From the line containing "в себе дейтаграммы" through the last line, print the records exactly and nothing else.

» Raw data:
######

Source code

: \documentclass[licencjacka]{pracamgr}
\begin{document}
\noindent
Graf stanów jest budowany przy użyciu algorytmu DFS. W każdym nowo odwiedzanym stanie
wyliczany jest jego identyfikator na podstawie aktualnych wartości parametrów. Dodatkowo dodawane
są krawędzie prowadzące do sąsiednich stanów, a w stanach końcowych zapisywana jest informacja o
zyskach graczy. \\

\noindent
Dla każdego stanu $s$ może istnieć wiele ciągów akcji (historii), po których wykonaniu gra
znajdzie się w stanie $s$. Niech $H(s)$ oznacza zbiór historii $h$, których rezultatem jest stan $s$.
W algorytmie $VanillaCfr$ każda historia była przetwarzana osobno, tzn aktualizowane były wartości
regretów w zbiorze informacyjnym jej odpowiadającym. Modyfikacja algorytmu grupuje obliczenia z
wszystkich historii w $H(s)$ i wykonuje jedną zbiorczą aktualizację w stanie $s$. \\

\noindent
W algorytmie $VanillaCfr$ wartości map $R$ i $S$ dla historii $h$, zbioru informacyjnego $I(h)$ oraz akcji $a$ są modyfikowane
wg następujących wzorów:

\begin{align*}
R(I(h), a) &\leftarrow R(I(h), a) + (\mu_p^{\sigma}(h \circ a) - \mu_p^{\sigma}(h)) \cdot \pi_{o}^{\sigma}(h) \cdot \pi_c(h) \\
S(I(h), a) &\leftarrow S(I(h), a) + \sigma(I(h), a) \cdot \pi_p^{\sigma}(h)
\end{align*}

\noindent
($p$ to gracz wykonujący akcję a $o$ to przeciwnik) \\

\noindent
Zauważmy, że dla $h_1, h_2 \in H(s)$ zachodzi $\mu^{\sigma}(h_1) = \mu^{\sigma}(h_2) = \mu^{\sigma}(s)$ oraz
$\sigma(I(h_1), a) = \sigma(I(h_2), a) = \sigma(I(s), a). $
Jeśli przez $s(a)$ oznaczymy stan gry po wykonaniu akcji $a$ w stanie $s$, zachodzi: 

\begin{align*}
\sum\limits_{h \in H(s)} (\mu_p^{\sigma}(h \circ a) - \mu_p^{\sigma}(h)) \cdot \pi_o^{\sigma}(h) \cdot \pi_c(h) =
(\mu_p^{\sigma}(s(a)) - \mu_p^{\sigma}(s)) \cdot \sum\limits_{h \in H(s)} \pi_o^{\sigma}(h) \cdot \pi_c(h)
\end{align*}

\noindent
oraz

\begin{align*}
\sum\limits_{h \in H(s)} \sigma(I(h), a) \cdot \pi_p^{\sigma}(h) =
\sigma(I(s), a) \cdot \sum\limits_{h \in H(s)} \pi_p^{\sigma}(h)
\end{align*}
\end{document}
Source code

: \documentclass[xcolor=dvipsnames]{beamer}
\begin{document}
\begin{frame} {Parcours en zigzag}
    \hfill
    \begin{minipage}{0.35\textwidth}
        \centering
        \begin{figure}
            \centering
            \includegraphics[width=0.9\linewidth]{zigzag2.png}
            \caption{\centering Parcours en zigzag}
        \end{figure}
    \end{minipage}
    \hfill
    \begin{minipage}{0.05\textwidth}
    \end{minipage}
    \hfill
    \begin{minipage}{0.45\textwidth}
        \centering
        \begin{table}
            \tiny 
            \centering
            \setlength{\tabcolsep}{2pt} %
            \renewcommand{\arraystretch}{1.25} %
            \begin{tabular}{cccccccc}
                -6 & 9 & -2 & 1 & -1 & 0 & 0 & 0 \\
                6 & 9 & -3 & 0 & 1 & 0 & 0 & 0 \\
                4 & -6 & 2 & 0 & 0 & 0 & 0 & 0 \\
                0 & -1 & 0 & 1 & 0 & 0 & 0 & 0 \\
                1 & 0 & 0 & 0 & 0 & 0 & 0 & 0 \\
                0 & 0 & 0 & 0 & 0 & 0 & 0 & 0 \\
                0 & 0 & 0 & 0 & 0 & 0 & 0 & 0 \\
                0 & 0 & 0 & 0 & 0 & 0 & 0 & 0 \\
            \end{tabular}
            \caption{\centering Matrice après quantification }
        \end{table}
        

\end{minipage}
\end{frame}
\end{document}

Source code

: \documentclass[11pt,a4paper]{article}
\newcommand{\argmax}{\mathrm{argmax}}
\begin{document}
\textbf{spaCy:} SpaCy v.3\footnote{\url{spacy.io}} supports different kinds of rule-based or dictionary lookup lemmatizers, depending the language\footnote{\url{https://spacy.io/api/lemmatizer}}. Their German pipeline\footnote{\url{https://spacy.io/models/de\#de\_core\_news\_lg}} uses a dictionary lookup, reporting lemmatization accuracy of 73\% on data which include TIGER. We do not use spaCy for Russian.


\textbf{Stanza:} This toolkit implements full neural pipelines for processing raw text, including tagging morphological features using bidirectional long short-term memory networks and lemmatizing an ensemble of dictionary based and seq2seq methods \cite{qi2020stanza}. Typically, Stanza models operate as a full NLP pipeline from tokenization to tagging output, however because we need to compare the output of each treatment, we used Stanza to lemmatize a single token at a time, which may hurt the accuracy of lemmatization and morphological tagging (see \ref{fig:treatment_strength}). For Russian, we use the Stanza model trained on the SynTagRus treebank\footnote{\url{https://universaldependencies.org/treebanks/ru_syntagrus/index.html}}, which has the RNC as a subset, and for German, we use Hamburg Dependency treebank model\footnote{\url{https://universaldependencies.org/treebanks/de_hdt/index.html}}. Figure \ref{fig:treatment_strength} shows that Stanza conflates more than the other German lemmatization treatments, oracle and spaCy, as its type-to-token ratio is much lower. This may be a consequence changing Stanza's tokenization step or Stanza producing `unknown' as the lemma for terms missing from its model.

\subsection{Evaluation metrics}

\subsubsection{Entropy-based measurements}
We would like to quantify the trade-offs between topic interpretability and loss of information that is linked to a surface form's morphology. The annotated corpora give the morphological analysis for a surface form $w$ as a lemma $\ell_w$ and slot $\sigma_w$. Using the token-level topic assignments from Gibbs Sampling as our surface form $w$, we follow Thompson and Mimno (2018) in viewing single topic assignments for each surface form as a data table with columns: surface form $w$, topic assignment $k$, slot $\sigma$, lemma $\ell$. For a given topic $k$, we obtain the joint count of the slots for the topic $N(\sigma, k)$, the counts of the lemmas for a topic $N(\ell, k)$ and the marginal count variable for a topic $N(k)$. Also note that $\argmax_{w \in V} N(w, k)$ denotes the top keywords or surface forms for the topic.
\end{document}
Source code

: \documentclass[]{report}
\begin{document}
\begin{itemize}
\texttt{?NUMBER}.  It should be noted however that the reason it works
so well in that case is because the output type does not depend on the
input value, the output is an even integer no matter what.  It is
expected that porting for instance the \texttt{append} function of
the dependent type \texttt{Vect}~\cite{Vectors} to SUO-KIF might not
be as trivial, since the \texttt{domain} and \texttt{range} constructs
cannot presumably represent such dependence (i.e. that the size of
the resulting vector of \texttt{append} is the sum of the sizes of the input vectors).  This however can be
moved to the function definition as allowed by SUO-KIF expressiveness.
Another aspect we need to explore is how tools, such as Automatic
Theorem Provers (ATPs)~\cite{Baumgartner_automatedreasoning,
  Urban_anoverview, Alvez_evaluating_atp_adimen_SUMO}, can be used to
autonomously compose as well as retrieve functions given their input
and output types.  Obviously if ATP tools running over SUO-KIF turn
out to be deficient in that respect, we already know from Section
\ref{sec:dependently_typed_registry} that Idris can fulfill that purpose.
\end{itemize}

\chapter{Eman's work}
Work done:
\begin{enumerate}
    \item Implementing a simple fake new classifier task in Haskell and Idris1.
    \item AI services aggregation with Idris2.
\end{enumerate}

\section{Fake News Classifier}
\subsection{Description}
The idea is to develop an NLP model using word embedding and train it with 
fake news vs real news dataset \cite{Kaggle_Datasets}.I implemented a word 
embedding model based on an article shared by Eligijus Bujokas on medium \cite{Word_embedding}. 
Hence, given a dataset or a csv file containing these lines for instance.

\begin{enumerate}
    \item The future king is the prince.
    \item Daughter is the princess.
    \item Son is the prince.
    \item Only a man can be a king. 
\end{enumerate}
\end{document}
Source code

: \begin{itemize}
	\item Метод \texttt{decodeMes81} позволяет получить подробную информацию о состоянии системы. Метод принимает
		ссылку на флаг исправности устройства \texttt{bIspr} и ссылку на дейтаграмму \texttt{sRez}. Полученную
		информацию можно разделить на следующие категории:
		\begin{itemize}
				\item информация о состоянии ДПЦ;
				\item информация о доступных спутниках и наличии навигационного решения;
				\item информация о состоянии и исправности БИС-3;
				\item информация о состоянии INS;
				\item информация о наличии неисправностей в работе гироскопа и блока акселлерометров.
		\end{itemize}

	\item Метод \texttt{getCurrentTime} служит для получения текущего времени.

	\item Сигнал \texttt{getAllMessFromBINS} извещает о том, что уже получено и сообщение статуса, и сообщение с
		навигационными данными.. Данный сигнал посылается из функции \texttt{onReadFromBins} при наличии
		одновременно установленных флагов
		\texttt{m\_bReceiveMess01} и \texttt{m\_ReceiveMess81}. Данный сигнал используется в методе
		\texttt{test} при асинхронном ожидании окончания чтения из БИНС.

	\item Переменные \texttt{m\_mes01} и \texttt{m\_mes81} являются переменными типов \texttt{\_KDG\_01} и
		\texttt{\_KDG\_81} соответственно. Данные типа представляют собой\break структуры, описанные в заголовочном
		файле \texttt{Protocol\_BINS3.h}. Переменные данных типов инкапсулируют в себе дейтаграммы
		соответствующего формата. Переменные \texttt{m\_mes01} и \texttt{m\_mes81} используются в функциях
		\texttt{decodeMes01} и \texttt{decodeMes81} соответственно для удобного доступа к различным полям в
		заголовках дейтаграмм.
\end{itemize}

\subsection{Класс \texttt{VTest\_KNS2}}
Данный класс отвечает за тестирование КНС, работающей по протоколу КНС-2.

######

» Exercise solution:
		файле \texttt{Protocol\_BINS3.h}. Переменные данных типов инкапсулируют в себе дейтаграммы
		соответствующего формата. Переменные \texttt{m\_mes01} и \texttt{m\_mes81} используются в функциях
		\texttt{decodeMes01} и \texttt{decodeMes81} соответственно для удобного доступа к различным полям в
		заголовках дейтаграмм.
\end{itemize}

\subsection{Класс \texttt{VTest\_KNS2}}
Данный класс отвечает за тестирование КНС, работающей по протоколу КНС-2.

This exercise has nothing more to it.